Resta posar para o espectador, porque dentro do filme ela não conseguirá
cativar ninguém.
r) Montage mon
beau souci. Novamente um filme que se resolve na montagem (Sganzerla
ainda quer continuar mexendo no filme, aliás), a operação
de juntar os planos como sendo a real definidora de sentido. Ritmo, respiração,
continuidade e descontinuidade planejada, elogio nostálgico da
dublagem (quase sempre fora de sincronia, como os italianos ou nossos
melhores filmes nacionais). Um filme que se faz mais nas entrelinhas do
que nas linhas.
s) Guará Rodrigues,
Helena Ignez. Impossível deixar de mencioná-los.
t) Mais do que Ary
Barroso, o filme tem o tom da outra única música do filme,
a peça de disco inteiro The Black Saint And The Siner Lady
de Charles Mingus. Dissonante, enérgica, metais chutando por todos
os cantos, amor e voracidade reunidos em uma coisa só.
u) Porque não
é só porque O Signo do Caos é um filme colérico
que não haja adesão posível (um substrato visível
de mundo a ser explorado, e um conseqüente amor por essa hipótese).
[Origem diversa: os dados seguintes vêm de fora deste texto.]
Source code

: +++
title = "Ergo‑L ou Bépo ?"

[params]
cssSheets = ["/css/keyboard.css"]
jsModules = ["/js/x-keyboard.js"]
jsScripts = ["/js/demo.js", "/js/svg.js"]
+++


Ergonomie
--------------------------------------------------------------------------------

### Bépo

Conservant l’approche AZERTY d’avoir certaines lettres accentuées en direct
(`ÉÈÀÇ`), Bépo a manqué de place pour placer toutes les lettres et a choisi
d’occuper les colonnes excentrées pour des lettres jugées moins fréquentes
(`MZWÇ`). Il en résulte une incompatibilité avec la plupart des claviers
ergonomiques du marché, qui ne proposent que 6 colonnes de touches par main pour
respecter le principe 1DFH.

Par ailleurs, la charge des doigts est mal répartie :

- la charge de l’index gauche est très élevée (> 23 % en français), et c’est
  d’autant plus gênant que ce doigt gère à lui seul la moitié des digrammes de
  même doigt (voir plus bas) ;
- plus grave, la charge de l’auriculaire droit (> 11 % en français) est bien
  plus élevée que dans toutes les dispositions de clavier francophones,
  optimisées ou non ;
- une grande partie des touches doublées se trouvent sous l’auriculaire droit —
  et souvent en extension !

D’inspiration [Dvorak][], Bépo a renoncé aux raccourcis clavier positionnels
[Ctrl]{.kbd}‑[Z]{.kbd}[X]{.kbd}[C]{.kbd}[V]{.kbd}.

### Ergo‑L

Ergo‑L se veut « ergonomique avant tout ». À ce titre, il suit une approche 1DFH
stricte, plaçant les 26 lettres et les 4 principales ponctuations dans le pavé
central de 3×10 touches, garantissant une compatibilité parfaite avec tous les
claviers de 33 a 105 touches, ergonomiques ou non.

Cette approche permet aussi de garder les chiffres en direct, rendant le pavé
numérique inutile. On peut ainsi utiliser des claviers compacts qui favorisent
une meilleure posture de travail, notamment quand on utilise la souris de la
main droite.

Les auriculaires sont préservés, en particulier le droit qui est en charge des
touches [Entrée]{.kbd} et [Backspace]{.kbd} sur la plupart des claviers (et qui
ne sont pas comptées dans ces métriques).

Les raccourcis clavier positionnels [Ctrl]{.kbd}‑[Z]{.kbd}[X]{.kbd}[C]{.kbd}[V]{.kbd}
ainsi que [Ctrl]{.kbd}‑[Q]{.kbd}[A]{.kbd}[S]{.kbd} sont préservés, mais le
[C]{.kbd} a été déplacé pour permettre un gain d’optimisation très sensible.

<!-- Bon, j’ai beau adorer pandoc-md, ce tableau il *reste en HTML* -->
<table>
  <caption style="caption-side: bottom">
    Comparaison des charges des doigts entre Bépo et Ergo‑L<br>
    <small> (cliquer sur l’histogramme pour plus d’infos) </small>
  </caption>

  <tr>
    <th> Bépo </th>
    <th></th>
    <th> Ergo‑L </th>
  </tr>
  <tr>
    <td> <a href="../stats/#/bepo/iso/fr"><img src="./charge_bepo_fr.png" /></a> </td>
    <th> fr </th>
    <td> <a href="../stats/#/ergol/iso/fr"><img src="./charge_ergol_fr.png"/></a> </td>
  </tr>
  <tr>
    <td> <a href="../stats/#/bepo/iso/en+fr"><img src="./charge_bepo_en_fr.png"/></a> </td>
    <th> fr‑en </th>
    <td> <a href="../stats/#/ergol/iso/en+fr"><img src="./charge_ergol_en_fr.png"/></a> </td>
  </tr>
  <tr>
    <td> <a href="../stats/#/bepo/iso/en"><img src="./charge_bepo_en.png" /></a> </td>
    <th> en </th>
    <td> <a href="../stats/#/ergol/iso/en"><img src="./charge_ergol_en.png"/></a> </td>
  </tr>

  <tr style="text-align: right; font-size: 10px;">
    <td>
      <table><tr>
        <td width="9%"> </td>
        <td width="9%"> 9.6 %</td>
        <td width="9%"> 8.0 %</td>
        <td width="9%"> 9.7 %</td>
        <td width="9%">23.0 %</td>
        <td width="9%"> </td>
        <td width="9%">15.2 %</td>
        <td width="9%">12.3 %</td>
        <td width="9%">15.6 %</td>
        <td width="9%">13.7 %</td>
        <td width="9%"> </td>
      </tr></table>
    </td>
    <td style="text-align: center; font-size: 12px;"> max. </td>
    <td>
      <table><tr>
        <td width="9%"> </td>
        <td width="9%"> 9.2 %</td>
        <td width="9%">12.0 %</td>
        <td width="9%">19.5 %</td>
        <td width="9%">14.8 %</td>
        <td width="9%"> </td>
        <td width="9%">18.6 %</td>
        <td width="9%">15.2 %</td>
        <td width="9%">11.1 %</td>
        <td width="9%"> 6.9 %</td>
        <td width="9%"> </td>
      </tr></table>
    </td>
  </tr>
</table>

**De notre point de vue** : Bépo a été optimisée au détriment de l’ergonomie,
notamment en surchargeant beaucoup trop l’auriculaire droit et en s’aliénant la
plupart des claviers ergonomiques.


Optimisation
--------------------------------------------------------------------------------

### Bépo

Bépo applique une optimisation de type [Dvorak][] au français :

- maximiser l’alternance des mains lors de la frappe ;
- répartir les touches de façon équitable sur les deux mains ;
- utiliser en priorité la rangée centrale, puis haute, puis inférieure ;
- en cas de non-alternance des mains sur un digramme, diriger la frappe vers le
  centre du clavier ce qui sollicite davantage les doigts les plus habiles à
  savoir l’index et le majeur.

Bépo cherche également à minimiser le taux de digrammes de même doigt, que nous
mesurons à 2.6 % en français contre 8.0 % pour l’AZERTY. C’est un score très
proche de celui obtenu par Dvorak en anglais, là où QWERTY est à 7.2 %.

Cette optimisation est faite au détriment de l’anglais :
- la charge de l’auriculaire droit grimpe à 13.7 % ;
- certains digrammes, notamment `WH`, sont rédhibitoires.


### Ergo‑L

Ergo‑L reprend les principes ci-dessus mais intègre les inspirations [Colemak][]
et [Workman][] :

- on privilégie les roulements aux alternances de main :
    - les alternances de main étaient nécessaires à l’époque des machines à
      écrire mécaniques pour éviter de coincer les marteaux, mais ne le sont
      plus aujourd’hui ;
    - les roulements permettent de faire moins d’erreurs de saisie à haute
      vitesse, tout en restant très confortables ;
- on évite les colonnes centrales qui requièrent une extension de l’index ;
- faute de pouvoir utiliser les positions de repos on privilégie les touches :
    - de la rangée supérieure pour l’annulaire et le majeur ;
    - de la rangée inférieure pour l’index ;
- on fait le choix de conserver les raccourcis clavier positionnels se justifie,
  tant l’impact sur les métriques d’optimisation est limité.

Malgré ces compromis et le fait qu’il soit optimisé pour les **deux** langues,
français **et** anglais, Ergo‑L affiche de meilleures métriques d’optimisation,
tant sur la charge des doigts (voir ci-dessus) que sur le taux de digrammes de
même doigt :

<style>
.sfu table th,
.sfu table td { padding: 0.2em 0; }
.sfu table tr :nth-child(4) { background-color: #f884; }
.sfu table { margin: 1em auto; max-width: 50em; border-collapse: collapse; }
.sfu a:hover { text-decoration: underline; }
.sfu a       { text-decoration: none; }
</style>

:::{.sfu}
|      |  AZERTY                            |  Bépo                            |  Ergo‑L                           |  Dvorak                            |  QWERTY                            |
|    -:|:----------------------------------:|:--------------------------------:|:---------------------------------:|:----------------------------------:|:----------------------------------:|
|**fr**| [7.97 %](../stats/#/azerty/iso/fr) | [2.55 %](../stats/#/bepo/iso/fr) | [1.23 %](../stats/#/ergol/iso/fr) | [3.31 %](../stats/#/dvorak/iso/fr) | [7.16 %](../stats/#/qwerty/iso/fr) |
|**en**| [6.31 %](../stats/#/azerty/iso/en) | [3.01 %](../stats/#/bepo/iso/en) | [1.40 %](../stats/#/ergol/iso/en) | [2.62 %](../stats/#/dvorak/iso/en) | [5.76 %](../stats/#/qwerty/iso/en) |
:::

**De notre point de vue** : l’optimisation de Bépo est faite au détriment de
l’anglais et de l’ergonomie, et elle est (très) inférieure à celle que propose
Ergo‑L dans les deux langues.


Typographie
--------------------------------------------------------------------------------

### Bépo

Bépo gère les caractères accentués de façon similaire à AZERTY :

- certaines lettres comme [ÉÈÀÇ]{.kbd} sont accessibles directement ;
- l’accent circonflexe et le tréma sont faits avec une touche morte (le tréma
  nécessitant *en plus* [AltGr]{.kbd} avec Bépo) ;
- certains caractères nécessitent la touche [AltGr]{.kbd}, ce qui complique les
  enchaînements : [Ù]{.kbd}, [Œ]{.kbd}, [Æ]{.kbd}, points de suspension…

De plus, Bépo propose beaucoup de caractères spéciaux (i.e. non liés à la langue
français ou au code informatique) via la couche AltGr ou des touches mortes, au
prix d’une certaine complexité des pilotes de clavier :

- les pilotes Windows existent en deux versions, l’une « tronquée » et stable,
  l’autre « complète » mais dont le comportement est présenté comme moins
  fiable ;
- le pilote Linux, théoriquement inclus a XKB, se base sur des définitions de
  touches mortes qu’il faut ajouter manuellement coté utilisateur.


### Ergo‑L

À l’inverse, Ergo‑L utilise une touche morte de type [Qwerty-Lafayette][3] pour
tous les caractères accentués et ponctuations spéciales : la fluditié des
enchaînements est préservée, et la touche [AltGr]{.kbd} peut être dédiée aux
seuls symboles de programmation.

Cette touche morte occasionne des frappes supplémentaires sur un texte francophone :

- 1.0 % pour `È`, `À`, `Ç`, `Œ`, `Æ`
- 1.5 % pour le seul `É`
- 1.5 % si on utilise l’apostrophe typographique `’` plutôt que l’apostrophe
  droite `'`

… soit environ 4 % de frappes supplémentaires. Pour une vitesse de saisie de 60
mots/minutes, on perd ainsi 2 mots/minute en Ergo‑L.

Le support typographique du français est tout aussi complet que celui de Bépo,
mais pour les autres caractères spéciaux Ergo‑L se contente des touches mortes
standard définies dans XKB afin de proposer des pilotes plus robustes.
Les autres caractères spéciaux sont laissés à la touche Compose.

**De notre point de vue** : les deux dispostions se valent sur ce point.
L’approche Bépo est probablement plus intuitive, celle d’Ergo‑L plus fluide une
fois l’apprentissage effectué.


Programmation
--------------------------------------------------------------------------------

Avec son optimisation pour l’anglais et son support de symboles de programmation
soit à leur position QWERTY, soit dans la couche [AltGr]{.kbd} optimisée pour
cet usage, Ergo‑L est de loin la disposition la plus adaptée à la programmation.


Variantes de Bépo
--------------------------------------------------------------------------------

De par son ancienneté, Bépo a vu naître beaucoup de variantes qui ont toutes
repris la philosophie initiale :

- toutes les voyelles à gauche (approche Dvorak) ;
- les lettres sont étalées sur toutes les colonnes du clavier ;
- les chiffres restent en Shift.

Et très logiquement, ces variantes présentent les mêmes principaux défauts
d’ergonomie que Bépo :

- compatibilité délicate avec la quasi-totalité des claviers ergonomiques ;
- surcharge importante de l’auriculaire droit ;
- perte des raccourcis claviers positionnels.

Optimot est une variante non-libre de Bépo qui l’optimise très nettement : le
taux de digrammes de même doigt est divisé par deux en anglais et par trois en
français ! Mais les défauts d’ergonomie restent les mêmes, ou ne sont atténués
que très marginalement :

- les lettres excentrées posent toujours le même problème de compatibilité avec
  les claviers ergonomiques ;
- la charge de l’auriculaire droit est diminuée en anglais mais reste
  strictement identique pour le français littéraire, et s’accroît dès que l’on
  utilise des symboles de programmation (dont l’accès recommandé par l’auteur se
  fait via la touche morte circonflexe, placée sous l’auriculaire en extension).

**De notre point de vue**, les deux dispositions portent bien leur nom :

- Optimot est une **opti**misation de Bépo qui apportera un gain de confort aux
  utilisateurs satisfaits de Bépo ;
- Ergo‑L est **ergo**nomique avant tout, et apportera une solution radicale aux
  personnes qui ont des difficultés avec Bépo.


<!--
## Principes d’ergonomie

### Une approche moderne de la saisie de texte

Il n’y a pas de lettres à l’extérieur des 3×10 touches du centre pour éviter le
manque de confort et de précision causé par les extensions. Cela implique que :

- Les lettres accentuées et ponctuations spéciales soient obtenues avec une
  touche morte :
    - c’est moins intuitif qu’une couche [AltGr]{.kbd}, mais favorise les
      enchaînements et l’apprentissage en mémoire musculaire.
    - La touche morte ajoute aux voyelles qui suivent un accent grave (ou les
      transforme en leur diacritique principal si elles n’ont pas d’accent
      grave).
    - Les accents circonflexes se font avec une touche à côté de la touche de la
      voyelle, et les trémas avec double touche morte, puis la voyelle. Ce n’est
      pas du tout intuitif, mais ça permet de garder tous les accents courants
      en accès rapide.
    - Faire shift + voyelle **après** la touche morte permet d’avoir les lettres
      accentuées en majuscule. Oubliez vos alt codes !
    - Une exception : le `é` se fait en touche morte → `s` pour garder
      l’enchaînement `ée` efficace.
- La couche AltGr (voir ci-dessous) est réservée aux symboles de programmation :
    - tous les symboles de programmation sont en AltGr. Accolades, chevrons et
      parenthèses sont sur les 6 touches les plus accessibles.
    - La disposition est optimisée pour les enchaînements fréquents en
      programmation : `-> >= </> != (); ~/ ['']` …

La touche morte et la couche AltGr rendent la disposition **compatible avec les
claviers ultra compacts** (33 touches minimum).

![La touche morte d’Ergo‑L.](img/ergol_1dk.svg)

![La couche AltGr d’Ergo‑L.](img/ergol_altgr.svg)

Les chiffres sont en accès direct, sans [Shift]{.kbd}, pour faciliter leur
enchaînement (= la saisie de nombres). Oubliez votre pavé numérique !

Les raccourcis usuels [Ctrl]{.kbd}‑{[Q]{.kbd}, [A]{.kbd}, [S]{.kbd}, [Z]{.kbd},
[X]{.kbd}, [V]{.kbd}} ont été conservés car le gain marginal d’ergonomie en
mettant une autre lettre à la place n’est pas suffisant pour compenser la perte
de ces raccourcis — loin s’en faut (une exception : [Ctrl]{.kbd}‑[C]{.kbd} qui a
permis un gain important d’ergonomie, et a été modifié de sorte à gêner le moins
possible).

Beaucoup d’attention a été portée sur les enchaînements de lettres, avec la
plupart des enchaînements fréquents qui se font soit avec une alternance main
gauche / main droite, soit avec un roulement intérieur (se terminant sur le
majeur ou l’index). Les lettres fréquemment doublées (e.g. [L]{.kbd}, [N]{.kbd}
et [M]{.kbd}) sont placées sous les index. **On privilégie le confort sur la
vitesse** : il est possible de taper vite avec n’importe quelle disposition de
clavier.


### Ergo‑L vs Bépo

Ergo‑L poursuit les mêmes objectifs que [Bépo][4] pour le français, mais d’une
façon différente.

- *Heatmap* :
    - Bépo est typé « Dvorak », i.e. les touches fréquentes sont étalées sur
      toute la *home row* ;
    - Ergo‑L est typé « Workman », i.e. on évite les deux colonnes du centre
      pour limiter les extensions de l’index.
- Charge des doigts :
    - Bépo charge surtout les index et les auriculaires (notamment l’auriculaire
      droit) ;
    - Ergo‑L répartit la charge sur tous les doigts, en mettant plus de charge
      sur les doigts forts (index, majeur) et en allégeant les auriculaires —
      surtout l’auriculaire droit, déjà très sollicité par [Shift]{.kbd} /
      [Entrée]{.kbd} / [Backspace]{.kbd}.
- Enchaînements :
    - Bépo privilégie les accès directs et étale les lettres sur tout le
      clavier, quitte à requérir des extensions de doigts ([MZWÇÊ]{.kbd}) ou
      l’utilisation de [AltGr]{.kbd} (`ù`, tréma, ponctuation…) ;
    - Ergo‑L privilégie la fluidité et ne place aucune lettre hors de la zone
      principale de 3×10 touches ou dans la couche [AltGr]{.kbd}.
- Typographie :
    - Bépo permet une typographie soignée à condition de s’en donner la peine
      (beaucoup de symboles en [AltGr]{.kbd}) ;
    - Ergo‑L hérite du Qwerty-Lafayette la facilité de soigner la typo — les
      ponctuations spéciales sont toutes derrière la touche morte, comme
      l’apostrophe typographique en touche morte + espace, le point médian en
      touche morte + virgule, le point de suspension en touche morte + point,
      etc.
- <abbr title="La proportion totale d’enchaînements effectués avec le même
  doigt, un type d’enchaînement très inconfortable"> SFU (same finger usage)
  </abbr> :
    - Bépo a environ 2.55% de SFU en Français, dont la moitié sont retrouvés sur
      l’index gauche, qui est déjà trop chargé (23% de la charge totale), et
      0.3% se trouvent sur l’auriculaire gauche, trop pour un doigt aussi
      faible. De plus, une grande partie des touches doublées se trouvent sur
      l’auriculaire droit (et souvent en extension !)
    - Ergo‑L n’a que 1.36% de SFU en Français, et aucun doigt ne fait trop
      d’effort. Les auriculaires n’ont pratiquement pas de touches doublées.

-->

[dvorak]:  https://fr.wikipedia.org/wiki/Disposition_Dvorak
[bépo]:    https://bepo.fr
Por isso, inclusive, o filme vai mais longe do que certos apocalípticos
similares recentes. O mundo está destruído, o inimigo é
forte e muito bem determinável, mas a arte ainda está por
fazer. Mesmo como possibilidade, ela ainda persiste.
v) "The only
American novelist living today who may conceivably be possessed by Genius"
(Norman Mailer sobre William Burroughs). O único cineasta brasileiro
vivo possuído pelo gênio, poderíamos dizer acerca
de Sganzerla. Mr. Sganzerlá.
x) Um filme que tenta
purgar em si todo um país, toda uma experiência de vida,
toda uma infame e longeva relação entre poder e arte. O
custo é caro, a retribuição improvável: será
um filme maldito para sempre.
z) Um filme suicida
para suicidas. Ame-o ou deixe-o em paz.